WORK ORDER »
Drop the pictures from the entries below, then reproduce the rest exactly.

Saved data entries:

━━━━━━━━━━━━━━━━━━━━━━━━━━━━━━

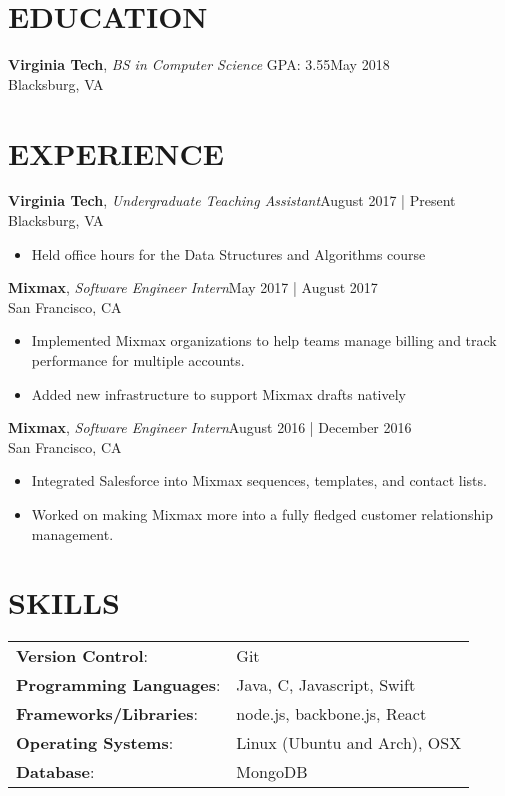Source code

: \documentclass[line,margin]{res}
\begin{document}
\address{vincentl@vt.edu | (703) 992-5598 | github.com/vinnyoodles}
\begin{resume}
	\vspace{-5mm}
	\section{EDUCATION}
	\textbf{Virginia Tech}, {\sl BS in Computer Science} GPA: 3.55\hfill May 2018\\Blacksburg, VA
	\section{EXPERIENCE}
	\textbf{Virginia Tech}, {\sl Undergraduate Teaching Assistant}\hfill August 2017 | Present\\Blacksburg, VA\\\begin{itemize} \itemsep 3pt
	\item Held office hours for the Data Structures and Algorithms course
	\end{itemize}
	\textbf{Mixmax}, {\sl Software Engineer Intern}\hfill May 2017 | August 2017\\San Francisco, CA\\\begin{itemize} \itemsep 3pt
	\item Implemented Mixmax organizations to help teams manage billing and track performance for multiple accounts.
	\item Added new infrastructure to support Mixmax drafts natively
	\end{itemize}
	\textbf{Mixmax}, {\sl Software Engineer Intern}\hfill August 2016 | December 2016\\San Francisco, CA\\\begin{itemize} \itemsep 3pt
	\item Integrated Salesforce into Mixmax sequences, templates, and contact lists.
	\item Worked on making Mixmax more into a fully fledged customer relationship management.
	\end{itemize}
	\section{SKILLS}
	\begin{tabular}{@{}ll}
		\textbf{Version Control}:       & Git                          \\
		\textbf{Programming Languages}: & Java, C, Javascript, Swift   \\
		\textbf{Frameworks/Libraries}:  & node.js, backbone.js, React  \\
		\textbf{Operating Systems}:     & Linux (Ubuntu and Arch), OSX \\
		\textbf{Database}:              & MongoDB                      \\
	\end{tabular}

\end{resume}
\end{document}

━━━━━━━━━━━━━━━━━━━━━━━━━━━━━━

RESPONSE BELOW »
Source code

: \documentclass[line,margin]{res}
\begin{document}
\address{vincentl@vt.edu | (703) 992-5598 | github.com/vinnyoodles}
\begin{resume}
	\vspace{-5mm}
	\section{EDUCATION}
	\textbf{Virginia Tech}, {\sl BS in Computer Science} GPA: 3.55\hfill May 2018\\Blacksburg, VA
	\section{EXPERIENCE}
	\textbf{Virginia Tech}, {\sl Undergraduate Teaching Assistant}\hfill August 2017 | Present\\Blacksburg, VA\\\begin{itemize} \itemsep 3pt
	\item Held office hours for the Data Structures and Algorithms course
	\end{itemize}
	\textbf{Mixmax}, {\sl Software Engineer Intern}\hfill May 2017 | August 2017\\San Francisco, CA\\\begin{itemize} \itemsep 3pt
	\item Implemented Mixmax organizations to help teams manage billing and track performance for multiple accounts.
	\item Added new infrastructure to support Mixmax drafts natively
	\end{itemize}
	\textbf{Mixmax}, {\sl Software Engineer Intern}\hfill August 2016 | December 2016\\San Francisco, CA\\\begin{itemize} \itemsep 3pt
	\item Integrated Salesforce into Mixmax sequences, templates, and contact lists.
	\item Worked on making Mixmax more into a fully fledged customer relationship management.
	\end{itemize}
	\section{SKILLS}
	\begin{tabular}{@{}ll}
		\textbf{Version Control}:       & Git                          \\
		\textbf{Programming Languages}: & Java, C, Javascript, Swift   \\
		\textbf{Frameworks/Libraries}:  & node.js, backbone.js, React  \\
		\textbf{Operating Systems}:     & Linux (Ubuntu and Arch), OSX \\
		\textbf{Database}:              & MongoDB                      \\
	\end{tabular}

\end{resume}
\end{document}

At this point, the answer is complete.